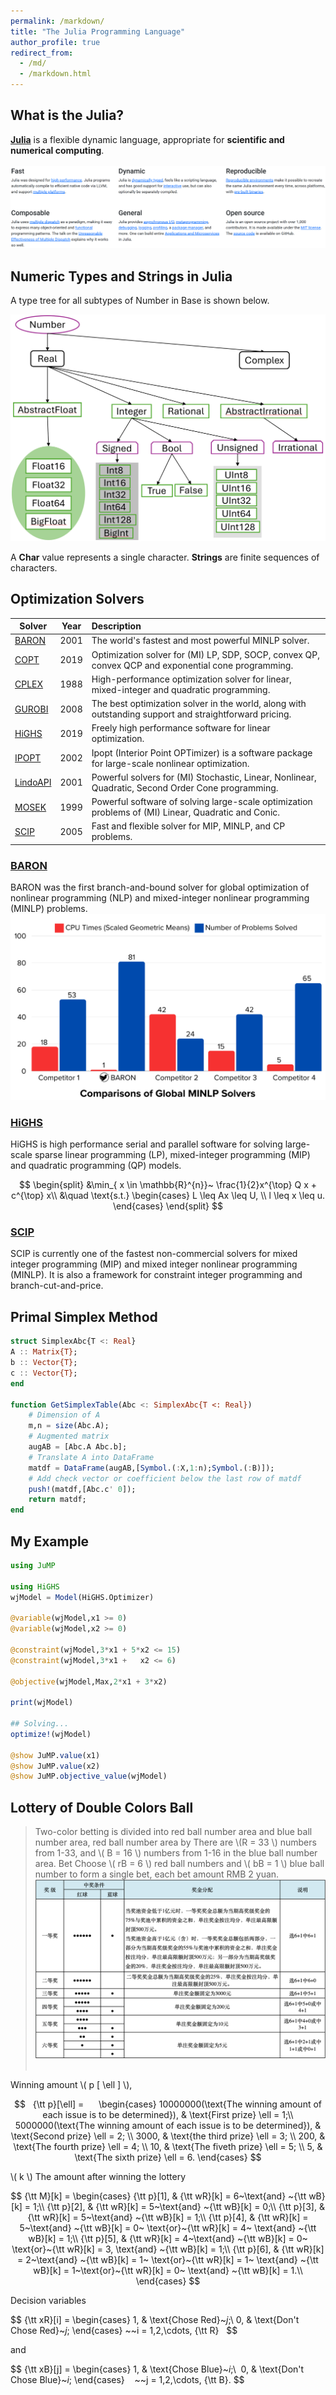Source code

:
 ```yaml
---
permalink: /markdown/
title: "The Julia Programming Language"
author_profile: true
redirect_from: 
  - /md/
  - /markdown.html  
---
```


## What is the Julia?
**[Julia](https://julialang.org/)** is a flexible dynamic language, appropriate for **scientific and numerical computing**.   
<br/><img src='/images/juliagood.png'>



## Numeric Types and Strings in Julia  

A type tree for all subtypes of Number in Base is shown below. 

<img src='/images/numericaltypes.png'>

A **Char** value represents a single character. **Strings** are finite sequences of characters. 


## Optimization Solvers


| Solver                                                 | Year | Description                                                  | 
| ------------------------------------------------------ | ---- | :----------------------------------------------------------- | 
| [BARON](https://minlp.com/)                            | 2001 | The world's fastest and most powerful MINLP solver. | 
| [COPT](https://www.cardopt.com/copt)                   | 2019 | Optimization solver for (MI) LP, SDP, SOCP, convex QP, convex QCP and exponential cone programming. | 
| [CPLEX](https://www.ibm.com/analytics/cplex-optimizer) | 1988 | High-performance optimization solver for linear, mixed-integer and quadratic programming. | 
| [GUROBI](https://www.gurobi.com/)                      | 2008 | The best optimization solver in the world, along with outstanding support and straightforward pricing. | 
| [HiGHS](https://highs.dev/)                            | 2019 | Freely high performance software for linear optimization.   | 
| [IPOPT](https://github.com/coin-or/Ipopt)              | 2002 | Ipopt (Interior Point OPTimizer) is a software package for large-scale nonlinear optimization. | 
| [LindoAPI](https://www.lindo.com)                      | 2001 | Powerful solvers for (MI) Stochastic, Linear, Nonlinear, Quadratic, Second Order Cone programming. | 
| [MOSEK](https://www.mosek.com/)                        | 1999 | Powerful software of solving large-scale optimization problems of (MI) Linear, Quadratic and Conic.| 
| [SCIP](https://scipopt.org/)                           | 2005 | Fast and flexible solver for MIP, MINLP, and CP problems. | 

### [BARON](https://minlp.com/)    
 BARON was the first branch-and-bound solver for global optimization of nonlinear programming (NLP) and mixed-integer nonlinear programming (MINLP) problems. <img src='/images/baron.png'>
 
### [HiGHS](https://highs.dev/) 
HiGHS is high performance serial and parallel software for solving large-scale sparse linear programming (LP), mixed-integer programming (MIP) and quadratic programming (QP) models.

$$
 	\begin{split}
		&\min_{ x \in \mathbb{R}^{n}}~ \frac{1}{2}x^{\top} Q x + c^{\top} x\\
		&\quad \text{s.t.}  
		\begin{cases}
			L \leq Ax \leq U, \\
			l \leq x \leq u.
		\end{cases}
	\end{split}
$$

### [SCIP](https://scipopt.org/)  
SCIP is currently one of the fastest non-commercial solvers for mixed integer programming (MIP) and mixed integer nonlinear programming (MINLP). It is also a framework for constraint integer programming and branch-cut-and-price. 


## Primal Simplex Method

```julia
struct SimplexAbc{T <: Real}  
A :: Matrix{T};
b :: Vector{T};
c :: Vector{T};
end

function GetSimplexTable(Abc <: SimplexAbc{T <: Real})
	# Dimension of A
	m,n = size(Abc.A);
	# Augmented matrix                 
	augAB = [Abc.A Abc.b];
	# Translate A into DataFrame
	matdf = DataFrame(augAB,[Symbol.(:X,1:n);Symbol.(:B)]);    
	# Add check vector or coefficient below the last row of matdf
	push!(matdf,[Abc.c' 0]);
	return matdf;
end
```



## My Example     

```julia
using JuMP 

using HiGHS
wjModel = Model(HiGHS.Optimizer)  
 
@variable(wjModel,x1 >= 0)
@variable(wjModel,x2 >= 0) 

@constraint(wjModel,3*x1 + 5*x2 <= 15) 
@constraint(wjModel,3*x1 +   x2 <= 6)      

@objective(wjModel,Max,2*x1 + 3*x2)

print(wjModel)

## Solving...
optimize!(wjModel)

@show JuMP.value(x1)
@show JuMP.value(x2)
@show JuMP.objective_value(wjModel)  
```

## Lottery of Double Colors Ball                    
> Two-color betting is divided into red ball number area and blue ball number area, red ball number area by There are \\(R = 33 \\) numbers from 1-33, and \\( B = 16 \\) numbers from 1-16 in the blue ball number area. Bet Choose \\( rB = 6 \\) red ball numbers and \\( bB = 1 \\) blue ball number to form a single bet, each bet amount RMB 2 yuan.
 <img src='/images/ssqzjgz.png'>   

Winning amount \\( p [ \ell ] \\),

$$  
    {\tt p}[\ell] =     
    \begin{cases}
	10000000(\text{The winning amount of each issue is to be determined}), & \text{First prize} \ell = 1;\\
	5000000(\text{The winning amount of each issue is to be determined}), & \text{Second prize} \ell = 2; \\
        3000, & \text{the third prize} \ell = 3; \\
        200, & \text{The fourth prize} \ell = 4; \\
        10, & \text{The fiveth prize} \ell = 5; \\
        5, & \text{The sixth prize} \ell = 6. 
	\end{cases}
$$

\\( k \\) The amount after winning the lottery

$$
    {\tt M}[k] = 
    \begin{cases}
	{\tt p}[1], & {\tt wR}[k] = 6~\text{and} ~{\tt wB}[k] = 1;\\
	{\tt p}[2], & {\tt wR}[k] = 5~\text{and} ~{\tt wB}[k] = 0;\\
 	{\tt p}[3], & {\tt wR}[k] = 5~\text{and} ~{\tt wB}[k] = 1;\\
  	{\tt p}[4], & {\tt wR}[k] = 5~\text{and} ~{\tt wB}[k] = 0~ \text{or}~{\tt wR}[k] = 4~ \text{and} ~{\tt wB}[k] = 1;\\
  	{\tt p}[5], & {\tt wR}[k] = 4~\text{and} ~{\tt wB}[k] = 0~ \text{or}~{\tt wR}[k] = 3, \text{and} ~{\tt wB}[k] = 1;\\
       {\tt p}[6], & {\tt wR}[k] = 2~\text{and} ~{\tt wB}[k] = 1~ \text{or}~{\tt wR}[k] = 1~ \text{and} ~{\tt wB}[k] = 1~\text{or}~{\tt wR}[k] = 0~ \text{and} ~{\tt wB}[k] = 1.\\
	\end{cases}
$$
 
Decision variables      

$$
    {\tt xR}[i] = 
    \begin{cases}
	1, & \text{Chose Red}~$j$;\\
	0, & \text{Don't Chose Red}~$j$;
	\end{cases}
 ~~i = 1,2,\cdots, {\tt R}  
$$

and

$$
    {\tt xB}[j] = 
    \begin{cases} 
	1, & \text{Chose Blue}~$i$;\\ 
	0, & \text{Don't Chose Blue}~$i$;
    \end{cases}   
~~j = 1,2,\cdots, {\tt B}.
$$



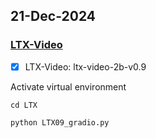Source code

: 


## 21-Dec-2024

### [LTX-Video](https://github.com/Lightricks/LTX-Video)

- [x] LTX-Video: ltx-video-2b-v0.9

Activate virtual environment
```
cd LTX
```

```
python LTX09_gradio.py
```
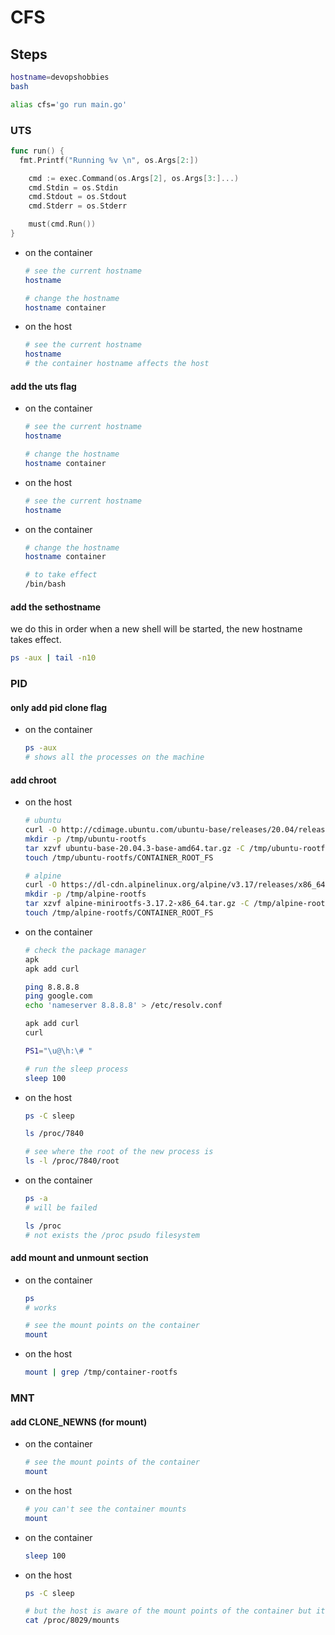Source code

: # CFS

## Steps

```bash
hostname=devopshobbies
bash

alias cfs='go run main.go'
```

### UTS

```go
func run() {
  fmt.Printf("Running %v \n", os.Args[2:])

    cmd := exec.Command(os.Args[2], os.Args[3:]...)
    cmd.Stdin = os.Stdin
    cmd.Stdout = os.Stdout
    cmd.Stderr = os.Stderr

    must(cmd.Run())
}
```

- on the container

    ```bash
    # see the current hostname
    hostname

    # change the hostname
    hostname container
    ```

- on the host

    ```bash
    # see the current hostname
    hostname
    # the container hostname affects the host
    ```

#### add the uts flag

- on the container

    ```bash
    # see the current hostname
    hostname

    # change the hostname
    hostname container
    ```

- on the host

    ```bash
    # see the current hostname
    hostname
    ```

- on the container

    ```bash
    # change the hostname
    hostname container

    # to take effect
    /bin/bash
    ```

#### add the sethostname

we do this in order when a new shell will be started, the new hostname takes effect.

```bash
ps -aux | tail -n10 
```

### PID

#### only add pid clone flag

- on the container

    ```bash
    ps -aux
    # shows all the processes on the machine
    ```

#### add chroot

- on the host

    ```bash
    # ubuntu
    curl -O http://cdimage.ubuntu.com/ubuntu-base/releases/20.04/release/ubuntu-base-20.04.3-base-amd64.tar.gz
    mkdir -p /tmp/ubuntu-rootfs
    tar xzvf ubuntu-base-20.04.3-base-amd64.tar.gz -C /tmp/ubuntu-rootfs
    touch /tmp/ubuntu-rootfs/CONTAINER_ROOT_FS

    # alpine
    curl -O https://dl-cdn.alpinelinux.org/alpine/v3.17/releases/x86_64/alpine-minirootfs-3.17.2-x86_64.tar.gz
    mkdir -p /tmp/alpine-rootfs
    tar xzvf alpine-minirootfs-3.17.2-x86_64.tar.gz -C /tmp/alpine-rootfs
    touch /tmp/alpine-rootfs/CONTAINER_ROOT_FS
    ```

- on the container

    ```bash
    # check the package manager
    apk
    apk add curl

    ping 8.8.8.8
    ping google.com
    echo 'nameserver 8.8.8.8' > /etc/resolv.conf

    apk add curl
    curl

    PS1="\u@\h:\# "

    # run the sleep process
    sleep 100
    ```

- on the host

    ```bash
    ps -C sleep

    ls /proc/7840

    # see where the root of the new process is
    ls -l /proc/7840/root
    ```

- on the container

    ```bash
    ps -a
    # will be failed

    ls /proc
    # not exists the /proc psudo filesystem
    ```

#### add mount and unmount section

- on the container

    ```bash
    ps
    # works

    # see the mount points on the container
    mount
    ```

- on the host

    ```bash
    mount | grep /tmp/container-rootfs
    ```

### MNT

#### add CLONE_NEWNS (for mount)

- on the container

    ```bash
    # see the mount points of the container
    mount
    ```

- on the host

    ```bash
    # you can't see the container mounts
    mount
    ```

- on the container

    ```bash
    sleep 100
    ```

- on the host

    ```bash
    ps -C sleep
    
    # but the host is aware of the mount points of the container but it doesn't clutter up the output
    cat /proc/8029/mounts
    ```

++++++++

◆ WORK TASK: Begin at the first line of the data above and repeat each line exactly, stopping after the line containing "## What is the Julia?". Omit the pictures.

◆ TASK ANSWER:
Source code

:
 ```yaml
---
permalink: /markdown/
title: "The Julia Programming Language"
author_profile: true
redirect_from: 
  - /md/
  - /markdown.html  
---
```


## What is the Julia?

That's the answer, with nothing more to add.